■ EXERCISE INPUT
━━━
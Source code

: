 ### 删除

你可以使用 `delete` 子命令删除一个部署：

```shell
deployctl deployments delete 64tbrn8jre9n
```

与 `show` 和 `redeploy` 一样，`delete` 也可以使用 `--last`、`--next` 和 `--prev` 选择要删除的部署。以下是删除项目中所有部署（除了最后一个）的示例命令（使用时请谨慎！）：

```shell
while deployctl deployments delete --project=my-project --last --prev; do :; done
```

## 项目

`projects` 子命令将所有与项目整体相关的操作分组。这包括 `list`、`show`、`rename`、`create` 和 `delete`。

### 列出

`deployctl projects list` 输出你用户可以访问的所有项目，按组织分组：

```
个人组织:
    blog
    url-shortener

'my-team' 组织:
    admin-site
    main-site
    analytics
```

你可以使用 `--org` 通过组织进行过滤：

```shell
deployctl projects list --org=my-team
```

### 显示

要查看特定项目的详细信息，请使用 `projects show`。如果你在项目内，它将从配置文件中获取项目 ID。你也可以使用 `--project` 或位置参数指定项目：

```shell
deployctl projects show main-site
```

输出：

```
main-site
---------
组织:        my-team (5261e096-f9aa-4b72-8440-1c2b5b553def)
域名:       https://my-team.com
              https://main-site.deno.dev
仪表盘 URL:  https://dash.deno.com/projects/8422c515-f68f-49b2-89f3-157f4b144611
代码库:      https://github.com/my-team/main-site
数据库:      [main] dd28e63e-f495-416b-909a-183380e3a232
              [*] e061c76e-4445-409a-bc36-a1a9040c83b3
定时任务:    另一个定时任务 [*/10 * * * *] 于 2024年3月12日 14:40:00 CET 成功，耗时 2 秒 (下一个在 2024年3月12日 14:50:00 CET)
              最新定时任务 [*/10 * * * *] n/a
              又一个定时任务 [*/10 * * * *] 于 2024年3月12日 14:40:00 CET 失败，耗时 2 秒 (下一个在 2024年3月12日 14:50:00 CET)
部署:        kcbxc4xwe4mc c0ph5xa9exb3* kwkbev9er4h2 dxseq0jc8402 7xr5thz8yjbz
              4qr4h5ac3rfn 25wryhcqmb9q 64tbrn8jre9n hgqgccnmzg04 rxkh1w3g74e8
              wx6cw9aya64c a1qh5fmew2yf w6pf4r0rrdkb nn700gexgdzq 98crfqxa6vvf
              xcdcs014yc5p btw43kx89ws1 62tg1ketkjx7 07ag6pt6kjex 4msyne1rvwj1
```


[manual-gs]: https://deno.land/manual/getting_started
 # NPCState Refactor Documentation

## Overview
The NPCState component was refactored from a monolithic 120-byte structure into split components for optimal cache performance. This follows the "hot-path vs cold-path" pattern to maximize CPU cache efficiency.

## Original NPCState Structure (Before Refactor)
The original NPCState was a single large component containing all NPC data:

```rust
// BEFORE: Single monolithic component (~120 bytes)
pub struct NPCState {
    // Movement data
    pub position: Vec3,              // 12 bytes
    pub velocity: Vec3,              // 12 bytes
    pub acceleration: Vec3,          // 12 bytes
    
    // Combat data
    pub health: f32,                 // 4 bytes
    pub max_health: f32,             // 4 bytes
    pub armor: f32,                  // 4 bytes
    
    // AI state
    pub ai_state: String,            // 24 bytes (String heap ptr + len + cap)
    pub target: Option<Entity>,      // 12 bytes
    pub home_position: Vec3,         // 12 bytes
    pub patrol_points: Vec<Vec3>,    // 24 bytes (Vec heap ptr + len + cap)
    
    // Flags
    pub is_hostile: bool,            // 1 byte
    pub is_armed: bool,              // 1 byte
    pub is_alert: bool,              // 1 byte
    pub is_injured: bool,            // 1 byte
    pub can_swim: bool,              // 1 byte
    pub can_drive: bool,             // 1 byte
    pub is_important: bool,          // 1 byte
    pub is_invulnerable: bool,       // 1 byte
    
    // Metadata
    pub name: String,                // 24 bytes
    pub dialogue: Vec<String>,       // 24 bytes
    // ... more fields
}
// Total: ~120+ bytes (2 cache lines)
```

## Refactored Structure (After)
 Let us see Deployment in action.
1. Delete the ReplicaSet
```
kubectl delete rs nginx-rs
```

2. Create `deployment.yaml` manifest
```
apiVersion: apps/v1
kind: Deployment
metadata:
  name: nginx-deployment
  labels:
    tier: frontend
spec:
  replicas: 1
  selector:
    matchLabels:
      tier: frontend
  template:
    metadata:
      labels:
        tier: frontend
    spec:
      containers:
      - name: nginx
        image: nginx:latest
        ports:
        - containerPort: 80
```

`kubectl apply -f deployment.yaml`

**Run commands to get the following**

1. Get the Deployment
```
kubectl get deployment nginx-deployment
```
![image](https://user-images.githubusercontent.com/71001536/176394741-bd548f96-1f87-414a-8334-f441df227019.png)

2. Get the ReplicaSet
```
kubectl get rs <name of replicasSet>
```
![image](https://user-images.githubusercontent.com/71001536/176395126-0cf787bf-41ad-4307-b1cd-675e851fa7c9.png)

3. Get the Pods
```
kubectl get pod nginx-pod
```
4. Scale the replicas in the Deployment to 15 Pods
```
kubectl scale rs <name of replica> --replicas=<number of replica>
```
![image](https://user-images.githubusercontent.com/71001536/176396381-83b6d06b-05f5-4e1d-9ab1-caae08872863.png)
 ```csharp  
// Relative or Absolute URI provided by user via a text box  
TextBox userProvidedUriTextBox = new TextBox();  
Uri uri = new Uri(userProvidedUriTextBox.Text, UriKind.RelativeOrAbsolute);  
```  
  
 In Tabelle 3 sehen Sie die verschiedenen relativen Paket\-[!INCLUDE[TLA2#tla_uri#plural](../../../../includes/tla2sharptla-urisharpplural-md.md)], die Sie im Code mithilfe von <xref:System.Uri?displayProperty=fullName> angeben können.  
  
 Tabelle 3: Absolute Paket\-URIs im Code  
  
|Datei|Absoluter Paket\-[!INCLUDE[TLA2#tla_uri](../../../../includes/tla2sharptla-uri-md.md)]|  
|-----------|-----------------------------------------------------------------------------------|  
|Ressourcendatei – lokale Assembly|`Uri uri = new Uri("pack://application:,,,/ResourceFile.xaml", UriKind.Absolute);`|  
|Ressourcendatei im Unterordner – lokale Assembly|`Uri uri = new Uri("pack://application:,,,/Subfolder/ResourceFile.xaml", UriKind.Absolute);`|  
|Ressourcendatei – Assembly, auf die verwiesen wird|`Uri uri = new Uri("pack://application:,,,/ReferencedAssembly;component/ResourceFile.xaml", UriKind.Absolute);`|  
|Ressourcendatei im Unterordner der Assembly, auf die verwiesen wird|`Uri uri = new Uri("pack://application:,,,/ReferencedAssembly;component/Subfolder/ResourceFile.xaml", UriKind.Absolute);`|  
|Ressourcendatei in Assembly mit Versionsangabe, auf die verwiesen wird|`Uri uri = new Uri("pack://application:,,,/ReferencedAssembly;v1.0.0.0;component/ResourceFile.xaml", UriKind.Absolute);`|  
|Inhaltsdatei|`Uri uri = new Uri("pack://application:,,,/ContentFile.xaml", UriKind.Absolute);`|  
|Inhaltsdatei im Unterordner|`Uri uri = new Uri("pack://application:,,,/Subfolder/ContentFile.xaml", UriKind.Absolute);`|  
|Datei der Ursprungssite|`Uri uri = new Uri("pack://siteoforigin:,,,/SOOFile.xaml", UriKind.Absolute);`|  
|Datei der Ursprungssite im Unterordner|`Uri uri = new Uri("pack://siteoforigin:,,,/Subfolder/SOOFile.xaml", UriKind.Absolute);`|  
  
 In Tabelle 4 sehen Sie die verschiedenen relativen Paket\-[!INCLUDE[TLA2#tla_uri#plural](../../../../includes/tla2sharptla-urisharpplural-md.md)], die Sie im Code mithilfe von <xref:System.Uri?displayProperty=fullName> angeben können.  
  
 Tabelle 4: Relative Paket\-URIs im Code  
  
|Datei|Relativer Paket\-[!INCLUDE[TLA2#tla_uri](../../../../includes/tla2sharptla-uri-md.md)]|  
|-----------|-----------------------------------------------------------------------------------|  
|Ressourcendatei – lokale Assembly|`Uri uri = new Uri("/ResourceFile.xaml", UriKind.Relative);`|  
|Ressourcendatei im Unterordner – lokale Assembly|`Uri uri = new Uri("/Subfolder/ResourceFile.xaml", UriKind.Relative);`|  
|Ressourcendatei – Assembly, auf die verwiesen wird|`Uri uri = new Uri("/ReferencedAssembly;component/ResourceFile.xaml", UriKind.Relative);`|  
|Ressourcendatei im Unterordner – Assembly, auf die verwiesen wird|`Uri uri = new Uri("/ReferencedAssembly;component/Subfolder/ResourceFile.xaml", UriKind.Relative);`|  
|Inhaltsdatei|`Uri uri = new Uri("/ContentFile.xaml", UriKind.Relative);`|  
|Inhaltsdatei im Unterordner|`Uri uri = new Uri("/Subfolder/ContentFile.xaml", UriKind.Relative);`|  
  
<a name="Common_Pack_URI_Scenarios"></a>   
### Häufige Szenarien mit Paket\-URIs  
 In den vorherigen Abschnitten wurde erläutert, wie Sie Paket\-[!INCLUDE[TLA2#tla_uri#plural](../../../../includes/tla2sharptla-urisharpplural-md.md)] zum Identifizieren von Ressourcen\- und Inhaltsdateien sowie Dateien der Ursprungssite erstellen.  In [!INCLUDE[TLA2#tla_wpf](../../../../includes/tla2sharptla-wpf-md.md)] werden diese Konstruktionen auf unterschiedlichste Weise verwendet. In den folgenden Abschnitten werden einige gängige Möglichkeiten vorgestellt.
━━━
■ TRY IT
Please copy each line of the records above that holds the word "ContentFile".

■ EXERCISE OUTPUT
|Inhaltsdatei|`Uri uri = new Uri("pack://application:,,,/ContentFile.xaml", UriKind.Absolute);`|  
|Inhaltsdatei im Unterordner|`Uri uri = new Uri("pack://application:,,,/Subfolder/ContentFile.xaml", UriKind.Absolute);`|  
|Inhaltsdatei|`Uri uri = new Uri("/ContentFile.xaml", UriKind.Relative);`|  
|Inhaltsdatei im Unterordner|`Uri uri = new Uri("/Subfolder/ContentFile.xaml", UriKind.Relative);`|  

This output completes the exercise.